Roborock S8 Pro Ultra Teardown
Roborock S8 teardown
I recently acquired the new S8 from Roborock to replace my rapidly failing roomba.
From what I’m told, the S7 and the S8 are supposed to be pretty similar so here’s to hoping that it’s not too much more of a wait.
In the mean time this post is going “live” with photos of the docking station internals and a few photos of the vacuum. I ran out of time to finish the S8 teardown but I’ll update this post when I have made progress. Assuming the S8 is similar to the S7, I imagine that the procedure and internals will be similar.
Fortunately, it’s pretty easy to open the huge charging station/dock up. Really, you just need a single philips screwdriver for the ~10 screws on the rear. There is one sticker covering a screw on the rear but it’s not the “tamper-evident” kind so it should be easy enough to replace if needed.
Excess cable slack can be looped around the rear of the docking station to minimize errant cords.
Near the mains input is a simple USB-C port.
dmesg doesn’t show any signs of life on the port both with and without the mains cable plugged in. I have not yet tried with the robot docked so there may be some simple handshake that’s needed before this port becomes interesting.

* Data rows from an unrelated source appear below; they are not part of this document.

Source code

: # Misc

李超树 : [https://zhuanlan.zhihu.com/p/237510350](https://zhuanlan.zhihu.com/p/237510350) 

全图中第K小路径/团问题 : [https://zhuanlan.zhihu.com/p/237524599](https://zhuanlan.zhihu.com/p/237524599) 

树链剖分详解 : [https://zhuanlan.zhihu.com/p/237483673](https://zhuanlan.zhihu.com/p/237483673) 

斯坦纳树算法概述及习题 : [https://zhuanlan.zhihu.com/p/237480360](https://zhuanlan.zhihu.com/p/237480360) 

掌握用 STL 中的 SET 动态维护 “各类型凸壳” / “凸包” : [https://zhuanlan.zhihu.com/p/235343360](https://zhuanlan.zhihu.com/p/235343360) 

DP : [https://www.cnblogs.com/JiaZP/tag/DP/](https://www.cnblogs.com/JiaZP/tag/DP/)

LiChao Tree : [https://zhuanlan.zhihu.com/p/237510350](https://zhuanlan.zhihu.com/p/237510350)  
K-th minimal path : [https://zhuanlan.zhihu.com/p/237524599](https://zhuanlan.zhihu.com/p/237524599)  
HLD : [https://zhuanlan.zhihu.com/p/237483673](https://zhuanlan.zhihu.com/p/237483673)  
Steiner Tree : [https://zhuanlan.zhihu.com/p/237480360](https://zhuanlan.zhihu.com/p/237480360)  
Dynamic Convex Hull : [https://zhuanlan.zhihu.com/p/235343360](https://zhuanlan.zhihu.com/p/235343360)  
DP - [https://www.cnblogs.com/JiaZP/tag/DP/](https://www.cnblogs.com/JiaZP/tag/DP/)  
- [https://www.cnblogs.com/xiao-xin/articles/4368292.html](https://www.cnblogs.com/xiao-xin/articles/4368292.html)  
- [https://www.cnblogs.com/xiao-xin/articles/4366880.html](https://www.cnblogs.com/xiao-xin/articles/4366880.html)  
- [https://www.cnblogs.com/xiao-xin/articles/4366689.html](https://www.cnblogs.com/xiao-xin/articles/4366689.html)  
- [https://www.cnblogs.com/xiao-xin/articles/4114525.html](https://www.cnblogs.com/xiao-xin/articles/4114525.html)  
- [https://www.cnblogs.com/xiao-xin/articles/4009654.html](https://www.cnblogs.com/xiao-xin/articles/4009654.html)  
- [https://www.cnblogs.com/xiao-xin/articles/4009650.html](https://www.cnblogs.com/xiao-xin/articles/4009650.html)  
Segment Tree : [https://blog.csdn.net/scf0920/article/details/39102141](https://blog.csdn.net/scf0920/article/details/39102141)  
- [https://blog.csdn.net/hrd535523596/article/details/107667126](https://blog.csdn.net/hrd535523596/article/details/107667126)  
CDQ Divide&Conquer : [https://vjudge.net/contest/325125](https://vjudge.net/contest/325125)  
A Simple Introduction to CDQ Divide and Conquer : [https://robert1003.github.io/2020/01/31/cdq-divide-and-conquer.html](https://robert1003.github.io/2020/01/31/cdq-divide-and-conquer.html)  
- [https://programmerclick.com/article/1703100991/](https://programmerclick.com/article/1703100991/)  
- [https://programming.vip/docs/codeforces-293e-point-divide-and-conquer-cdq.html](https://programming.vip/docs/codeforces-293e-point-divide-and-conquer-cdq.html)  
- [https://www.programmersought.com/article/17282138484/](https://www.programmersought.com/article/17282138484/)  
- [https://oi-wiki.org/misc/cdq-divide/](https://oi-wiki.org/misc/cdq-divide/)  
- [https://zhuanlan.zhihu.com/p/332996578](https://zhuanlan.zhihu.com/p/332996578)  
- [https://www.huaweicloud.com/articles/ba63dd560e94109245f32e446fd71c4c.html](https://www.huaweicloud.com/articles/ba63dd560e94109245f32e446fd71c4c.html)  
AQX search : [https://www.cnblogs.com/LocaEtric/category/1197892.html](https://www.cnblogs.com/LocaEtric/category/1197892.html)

With screws removed, the rear panel lifts off to reveal the internals. The overall layout seems logical and there’s lots of room between components which is nice to see. Each component is well labeled secured to the main body with standard screws and Zip-Ties.
In addition to the small features molded into the body for cable management, the cables to the components that move are protected with an easy to remove cable chain.
The strong vaccuum motor that empties the mobile dustbin into the larger bin is powered directly via mains but isn’t easily accessible.
The mains PSU is nothing special to write home about. There is a low-voltage connection right next to the mains cabling that heads down to the main “evacuation” suction motor but there is no obvious relay.
Here’s a closeup of the main control board for the docking station.
Each of the connectors around the edge is a different size/number of pins os it’s virtually impossible to plug the wrong cable in to the wrong port - nice!
The conformal coating does obscure component IDs and traces, but you can still get a high-level idea of the topology. More than likely, all sensors and actuators are controlled by the Nation N32G455 and the ESP32 is (probably) just there for communicating status to the robot and/or cloud.
From this angle it’s a bit easier to see where the USB-C traces go but since the ESP32 module is BGA packaged and everything is conformally coated, I skipped the tedious work of trying to beep things out.
More photos coming in a later update, but here’s what I have so far.
Nice to see that the labeling for which roller goes into which position is molding into the robot body for ultimate wear-resistance.
And here’s a shot of the LIDAR pcb.
As for getting into the rest of the robot, it’s not that difficult. Standard “keep track of all the screws and take photos at each step” advice applies here.
You can follow the the existing S7 teardown guides for the initial steps but once you remove the front bumper just look for screws that hold the top lid onto the body of the robot. There are two obvious ones, two next to the castor wheel and a few more hiding under the mop pad. With those removed, the lid slides off pretty easily to reveal the PCB:
There’s a few interesting things to note here:
The roller brush assembly and mop head are lifted up via small steel cables. You can see the actuator motor for the main brush assembly just off of the top left corner of the PCB. The steel cable runs through the white plastic guides which route it around other internal components. The “space claim” portion of this design must have been pretty interesting :).
There are only two small locating features for the PCB. When installing the PCB back in to the chassis start with the small plastic peg between the screw and the micro USB port. If you seat this corner of the PCB first and everything else should fall into place nicely.